Depending on the particular case, it may be desirable to non-invasively administer the nucleic acid according to the invention to a patient. For instance, if multiple surgeries have been performed, the patient displays low tolerance to anesthetic, or if other ocular-related disorders exist, topical administration of the nucleic acid according to the invention may be most appropriate. Topical formulations are well known to those of skill in the art. Such formulations are, suitable in the context of the present invention for application to the eye. The use of patches, corneal shields (see, e.g., U.S. Pat. No. 5,185,152), and ophthalmic solutions (see, e.g., U.S. Pat. No. 5,710,182) and ointments, e.g., eye drops, is also within the skill in the art. The nucleic acid according to the invention can also be administered non-invasively using a needleless injection device, such as the Biojector 2000 Needle-Free Injection Management Systemat; available from Bioject, Inc.
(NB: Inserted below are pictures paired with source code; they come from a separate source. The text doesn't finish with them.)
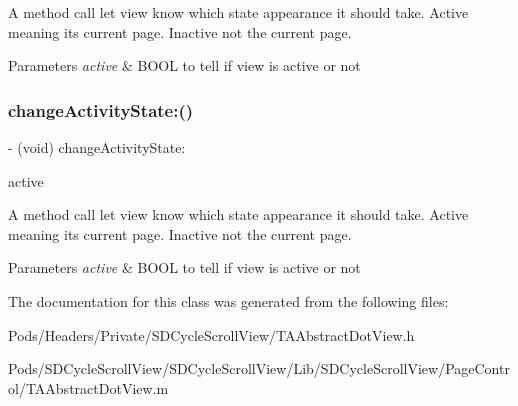 A method call let view know which state appearance it should take. Active meaning it\textquotesingle{}s current page. Inactive not the current page.


\begin{DoxyParams}{Parameters}
{\em active} & B\+O\+OL to tell if view is active or not \\
\hline
\end{DoxyParams}
\mbox{\label{interface_t_a_abstract_dot_view_a980afa16977f7956129faeb494dfc760}} 
\subsubsection{\texorpdfstring{change\+Activity\+State\+:()}{changeActivityState:()}\hspace{0.1cm}{\footnotesize\ttfamily [3/3]}}
{\footnotesize\ttfamily -\/ (void) change\+Activity\+State\+: \begin{DoxyParamCaption}\item[{(B\+O\+OL)}]{active }\end{DoxyParamCaption}}

A method call let view know which state appearance it should take. Active meaning it\textquotesingle{}s current page. Inactive not the current page.


\begin{DoxyParams}{Parameters}
{\em active} & B\+O\+OL to tell if view is active or not \\
\hline
\end{DoxyParams}


The documentation for this class was generated from the following files\+:\begin{DoxyCompactItemize}
\item 
Pods/\+Headers/\+Private/\+S\+D\+Cycle\+Scroll\+View/T\+A\+Abstract\+Dot\+View.\+h\item 
Pods/\+S\+D\+Cycle\+Scroll\+View/\+S\+D\+Cycle\+Scroll\+View/\+Lib/\+S\+D\+Cycle\+Scroll\+View/\+Page\+Control/T\+A\+Abstract\+Dot\+View.\+m\end{DoxyCompactItemize}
The nucleic acid according to the invention is preferably present in or on a device that allows controlled or sustained release of the nucleic acid according to the invention, such as an ocular sponge, meshwork, mechanical reservoir, or mechanical implant. Implants (see, e.g., U.S. Pat. Nos. 5,443,505, 4,853,224 and 4,997,652), devices (see, e.g., U.S. Pat. Nos. 5,554,187, 4,863,457, 5,098,443 and 5,725,493), such as an implantable device, e.g., a mechanical reservoir, an intraocular device or an extraocular device with an intraocular conduit, or an implant or a device comprised of a polymeric composition are particularly useful for ocular administration of the nucleic acid according to the invention. The nucleic acid according to the invention of the present inventive methods can also be administered in the form of sustained-release formulations (see, e.g., U.S. Pat. No. 5,378,475) comprising, for example, gelatin, chondroitin sulfate, a polyphosphoester, such as bis-2-hydroxyethyl-terephthalate (BHET), or a polylacticglycolic acid.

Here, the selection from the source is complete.